そして今度は奴のほうから俺の腕を握ってきた。
「!?おい……」
『稀血を武器にするのはいいですけどね、あんまりやると胡蝶さんに怒られますよ』
そう言って、手際よく俺の腕を消毒し、そのへんの草をむしって指で揉んだものを傷につけて包帯を巻いてくれた。
「あ…悪ィな」
『いえ。応急処置なんで後でちゃんと胡蝶さんに診てもらってください。…じゃ、俺もう帰っていいすか』
「ちょっと待て」
『…まだ何かあるんすか』
俺一応柱なんだが。同期で同じ歳と言えど、態度悪いなこいつ。
「同期なんだろ。今度一杯付き合えよ」
『自分下戸っす』
「なら飯だけ」
『……分かりました』
それじゃ、と言って、今度こそヒジリマコトは去っていった。
怪我の手当をしてもらいに蝶屋敷へ。
「も〜、不死川さん!また刀でご自身の身体傷つけて…!」
あいつの言う通り胡蝶(妹)に怒られた。
「使えるモンは使わねえと」
「だからと言ってやり過ぎです」
ぴしゃりと言い放つ胡蝶。
「…あら?これはもしかしてヒジリさんが?」
俺の腕の包帯を外した胡蝶がたずねてくる。
「ああ。そのへんの草むしって傷につけられてよォ」
「そのへんの草じゃありませんよ。これはちゃんとした薬草です。彼のお母様が薬師だったとかで本人も詳しいんです」
「へぇ…」
ヒジリマコトが薬草をつけたおかげで傷の状態は悪くなかったようで、胡蝶にしてもらう処置は簡単なもので済んだ。
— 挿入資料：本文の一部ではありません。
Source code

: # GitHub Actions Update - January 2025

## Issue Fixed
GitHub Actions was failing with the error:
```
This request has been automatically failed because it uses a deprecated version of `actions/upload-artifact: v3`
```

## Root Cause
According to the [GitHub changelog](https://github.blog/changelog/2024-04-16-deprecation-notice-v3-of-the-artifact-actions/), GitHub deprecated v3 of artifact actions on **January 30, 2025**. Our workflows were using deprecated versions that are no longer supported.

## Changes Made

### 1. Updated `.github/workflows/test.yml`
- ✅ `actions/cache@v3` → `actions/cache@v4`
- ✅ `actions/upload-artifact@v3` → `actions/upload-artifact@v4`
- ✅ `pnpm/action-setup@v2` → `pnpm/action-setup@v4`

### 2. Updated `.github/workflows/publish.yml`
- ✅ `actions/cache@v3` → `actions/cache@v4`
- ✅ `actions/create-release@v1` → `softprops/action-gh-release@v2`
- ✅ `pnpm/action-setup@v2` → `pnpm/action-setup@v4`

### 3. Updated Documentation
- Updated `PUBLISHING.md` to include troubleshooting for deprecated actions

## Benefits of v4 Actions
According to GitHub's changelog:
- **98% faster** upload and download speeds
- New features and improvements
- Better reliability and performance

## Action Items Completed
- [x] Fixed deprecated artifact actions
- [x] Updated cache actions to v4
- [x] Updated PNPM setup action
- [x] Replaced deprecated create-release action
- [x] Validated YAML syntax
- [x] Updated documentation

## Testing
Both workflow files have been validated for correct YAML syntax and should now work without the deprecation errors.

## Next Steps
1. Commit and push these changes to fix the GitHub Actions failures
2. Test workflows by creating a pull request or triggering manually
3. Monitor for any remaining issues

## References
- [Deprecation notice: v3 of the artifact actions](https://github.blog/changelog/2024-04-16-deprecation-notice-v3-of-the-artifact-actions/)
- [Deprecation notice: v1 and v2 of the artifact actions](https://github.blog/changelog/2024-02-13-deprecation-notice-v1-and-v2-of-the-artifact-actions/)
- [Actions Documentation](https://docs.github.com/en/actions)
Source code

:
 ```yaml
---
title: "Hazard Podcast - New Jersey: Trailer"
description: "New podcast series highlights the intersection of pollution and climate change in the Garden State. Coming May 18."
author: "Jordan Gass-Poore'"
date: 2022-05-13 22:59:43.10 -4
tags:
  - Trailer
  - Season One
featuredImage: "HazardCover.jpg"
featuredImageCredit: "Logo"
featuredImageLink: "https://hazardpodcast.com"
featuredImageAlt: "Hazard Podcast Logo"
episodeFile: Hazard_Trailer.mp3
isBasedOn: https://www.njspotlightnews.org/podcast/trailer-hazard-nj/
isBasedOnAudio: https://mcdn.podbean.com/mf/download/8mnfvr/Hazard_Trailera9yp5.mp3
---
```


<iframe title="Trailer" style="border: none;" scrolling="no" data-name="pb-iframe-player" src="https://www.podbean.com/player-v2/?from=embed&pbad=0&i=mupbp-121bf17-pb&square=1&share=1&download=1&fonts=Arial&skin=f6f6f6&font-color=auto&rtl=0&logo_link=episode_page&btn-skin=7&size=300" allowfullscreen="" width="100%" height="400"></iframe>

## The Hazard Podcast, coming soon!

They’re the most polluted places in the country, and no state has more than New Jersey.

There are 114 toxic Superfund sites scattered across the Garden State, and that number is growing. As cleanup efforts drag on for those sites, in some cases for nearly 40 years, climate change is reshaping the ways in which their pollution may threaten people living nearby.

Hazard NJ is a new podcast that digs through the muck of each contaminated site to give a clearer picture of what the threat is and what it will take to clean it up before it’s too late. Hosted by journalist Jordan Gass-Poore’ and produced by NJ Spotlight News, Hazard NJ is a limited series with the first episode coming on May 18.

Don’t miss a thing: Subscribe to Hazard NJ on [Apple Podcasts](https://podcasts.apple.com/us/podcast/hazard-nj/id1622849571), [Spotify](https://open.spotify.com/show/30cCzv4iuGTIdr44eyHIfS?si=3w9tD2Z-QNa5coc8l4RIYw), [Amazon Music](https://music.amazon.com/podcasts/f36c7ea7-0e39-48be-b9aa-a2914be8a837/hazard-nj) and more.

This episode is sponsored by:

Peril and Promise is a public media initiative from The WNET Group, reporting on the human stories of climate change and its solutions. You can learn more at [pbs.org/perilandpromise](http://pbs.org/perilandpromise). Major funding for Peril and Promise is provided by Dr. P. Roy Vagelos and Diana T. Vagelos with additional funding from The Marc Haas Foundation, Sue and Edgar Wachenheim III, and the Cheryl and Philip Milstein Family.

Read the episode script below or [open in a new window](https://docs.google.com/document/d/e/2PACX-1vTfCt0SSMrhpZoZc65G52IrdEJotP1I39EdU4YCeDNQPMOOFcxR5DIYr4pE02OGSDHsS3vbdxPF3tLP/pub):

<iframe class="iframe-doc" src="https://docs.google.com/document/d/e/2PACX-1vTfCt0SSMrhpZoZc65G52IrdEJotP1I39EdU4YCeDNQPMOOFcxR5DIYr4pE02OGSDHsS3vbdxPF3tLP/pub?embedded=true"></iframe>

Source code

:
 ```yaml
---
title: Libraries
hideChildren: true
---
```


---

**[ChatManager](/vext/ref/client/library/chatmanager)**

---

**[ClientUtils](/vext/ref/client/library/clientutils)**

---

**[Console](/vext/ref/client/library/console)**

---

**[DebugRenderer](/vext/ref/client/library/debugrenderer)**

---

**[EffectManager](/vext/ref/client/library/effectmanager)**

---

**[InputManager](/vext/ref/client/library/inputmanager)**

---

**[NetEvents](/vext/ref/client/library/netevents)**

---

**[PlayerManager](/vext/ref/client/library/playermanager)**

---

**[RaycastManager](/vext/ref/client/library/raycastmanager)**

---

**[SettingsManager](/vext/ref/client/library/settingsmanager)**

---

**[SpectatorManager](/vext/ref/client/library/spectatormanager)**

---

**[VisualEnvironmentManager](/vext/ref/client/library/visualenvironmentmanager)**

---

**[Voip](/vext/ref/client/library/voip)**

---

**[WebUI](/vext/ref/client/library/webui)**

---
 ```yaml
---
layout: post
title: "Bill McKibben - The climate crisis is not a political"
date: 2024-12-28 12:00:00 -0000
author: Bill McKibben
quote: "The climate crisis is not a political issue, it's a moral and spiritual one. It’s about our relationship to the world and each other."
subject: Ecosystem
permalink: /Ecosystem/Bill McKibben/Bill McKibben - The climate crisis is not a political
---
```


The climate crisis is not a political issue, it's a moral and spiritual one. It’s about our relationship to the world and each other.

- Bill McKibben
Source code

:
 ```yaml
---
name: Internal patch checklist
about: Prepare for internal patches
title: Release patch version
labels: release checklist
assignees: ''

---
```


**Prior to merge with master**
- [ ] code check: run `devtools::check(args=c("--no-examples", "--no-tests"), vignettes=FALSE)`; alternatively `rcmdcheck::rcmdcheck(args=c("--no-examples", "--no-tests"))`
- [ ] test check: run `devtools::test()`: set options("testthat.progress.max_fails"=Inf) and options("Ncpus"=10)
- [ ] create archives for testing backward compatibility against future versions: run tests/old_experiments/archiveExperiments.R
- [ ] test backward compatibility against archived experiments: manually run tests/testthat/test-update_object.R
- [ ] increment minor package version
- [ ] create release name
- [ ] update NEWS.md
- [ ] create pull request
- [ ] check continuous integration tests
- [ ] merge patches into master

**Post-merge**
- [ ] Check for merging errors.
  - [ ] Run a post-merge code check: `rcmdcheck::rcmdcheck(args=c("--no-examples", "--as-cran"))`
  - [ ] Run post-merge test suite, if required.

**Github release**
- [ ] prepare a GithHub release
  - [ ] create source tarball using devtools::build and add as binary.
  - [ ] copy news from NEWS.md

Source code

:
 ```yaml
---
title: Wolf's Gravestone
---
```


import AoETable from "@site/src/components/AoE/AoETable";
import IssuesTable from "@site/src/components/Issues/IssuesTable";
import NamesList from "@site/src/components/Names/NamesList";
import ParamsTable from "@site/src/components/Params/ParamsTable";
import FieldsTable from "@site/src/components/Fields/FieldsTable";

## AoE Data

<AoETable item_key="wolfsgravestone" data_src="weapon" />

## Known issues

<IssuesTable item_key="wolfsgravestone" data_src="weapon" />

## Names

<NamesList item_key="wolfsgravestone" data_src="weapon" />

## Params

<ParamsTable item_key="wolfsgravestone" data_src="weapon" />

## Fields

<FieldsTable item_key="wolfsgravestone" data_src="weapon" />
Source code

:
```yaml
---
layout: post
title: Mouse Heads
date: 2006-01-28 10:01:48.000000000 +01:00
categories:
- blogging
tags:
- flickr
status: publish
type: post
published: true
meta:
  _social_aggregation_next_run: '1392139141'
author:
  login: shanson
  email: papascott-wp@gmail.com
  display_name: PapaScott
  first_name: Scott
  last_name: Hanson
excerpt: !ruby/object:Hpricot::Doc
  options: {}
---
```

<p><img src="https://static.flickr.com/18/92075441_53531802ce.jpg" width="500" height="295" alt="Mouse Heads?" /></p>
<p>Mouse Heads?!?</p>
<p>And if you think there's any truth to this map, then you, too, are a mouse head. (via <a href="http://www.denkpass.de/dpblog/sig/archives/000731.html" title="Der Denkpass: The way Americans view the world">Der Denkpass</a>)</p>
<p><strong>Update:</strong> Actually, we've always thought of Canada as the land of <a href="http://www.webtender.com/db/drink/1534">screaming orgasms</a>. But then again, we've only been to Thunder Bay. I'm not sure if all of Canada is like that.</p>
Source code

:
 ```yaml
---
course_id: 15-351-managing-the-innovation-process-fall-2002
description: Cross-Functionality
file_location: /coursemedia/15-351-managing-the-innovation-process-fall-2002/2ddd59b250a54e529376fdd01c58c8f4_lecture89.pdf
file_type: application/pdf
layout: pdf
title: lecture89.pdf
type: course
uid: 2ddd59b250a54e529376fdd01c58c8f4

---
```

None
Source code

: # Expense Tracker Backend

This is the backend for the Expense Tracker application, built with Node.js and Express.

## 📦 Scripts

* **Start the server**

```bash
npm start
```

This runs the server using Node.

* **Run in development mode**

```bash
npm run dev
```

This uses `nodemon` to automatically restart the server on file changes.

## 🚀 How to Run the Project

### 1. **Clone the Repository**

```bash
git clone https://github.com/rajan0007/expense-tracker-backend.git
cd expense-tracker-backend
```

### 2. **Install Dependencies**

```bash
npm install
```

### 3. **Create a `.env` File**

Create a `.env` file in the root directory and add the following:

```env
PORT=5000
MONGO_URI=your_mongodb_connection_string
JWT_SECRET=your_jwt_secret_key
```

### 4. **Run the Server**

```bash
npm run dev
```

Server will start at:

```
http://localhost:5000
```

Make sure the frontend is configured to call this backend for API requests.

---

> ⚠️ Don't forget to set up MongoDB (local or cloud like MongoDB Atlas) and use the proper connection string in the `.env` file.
「たまに任務で一緒になるんだけどよ、今日初めて名前聞いたんだよ。同じ歳で同期だったとさ」
「…彼に関しては謎が多いんですよ。薬草に関しては色々と教えてもらうこともありますが、私自身も名前と何の呼吸を使うか以外、あの人のことをよく知りません」
「そうなのか。いつもどこからともなく現れて鬼殺が済んだらさっさとどっか行っちまうんだ」
胡蝶はそのヒジリマコトからもらったという薬草をゴリゴリと音を立てながらすり鉢で潰している。苦々しい香りが拡がる。
「彼、神出鬼没ですからね。柱の中でもヒジリさんの存在を知らない人が多いと思います。気になるなら皆さんに聞いてみるといいですよ」
「ああ、そうするわ。今度飯に行く約束してっから色々と情報集めるとするかね」
「彼、つかまるといいですけど。まあ頑張ってください」
懐から飴玉を1つ取り出し、それを手当の礼に胡蝶の机に起き、俺は蝶屋敷を後にした。